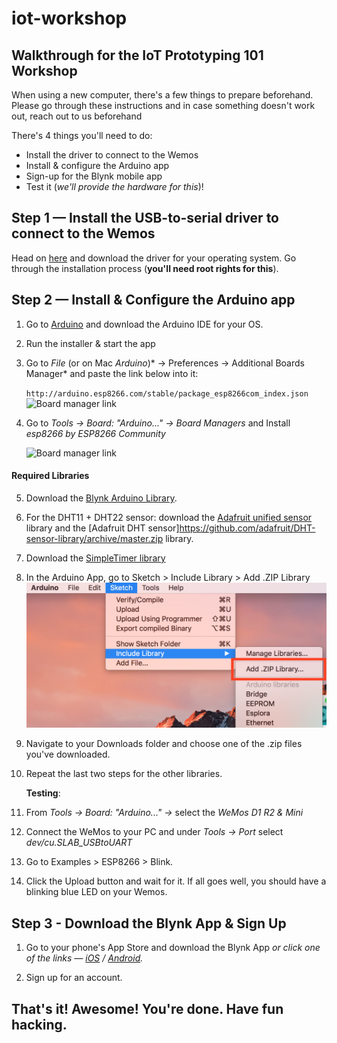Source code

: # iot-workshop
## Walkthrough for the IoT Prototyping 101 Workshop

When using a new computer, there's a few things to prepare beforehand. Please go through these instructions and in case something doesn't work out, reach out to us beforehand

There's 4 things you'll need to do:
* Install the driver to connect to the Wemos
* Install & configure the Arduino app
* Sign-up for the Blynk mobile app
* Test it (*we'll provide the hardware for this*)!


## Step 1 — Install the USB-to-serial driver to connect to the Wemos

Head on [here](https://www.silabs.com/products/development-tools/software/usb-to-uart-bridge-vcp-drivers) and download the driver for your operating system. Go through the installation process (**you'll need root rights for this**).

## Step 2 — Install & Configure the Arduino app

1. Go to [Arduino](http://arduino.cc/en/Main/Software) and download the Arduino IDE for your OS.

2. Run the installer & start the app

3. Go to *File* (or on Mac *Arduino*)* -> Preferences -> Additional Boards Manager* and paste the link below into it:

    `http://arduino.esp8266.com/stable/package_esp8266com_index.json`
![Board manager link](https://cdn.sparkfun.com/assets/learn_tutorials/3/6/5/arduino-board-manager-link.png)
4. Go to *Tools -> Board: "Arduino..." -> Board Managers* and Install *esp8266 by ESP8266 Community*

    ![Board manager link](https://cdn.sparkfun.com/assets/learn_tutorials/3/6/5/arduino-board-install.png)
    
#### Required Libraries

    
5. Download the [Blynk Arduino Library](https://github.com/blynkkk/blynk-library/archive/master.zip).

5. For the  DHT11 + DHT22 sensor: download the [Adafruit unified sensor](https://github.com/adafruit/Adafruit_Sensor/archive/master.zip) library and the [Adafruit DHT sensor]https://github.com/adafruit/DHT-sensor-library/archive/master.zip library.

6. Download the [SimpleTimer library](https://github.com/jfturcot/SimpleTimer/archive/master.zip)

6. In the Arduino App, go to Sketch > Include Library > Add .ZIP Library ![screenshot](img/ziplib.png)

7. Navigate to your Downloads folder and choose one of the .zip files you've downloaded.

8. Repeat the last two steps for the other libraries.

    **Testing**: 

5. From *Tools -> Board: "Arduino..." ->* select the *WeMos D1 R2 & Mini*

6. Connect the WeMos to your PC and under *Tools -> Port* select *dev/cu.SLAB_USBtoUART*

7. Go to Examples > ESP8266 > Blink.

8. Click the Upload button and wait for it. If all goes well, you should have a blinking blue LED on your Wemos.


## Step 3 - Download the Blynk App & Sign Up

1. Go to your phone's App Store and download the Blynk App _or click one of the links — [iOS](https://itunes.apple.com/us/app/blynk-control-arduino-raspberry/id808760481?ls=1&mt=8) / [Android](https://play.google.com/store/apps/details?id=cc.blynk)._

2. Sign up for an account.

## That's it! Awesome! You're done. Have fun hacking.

━━━━━━━━━━━━━━━━

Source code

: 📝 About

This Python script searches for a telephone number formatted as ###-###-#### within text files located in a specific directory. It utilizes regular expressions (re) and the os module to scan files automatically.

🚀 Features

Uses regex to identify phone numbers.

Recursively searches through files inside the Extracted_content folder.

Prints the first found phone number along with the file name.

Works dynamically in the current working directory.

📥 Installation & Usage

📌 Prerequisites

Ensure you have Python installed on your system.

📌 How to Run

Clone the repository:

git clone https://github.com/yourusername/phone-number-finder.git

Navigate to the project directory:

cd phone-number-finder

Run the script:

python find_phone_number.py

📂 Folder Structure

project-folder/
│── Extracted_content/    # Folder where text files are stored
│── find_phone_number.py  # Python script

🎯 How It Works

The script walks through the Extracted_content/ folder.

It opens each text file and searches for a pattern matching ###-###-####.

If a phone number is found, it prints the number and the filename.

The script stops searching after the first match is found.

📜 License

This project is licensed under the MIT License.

━━━━━━━━━━━━━━━━

DIRECTIONS: Search the listing for the word "License", and copy every line in which it is found.

WRITTEN RESPONSE:
📜 License
This project is licensed under the MIT License.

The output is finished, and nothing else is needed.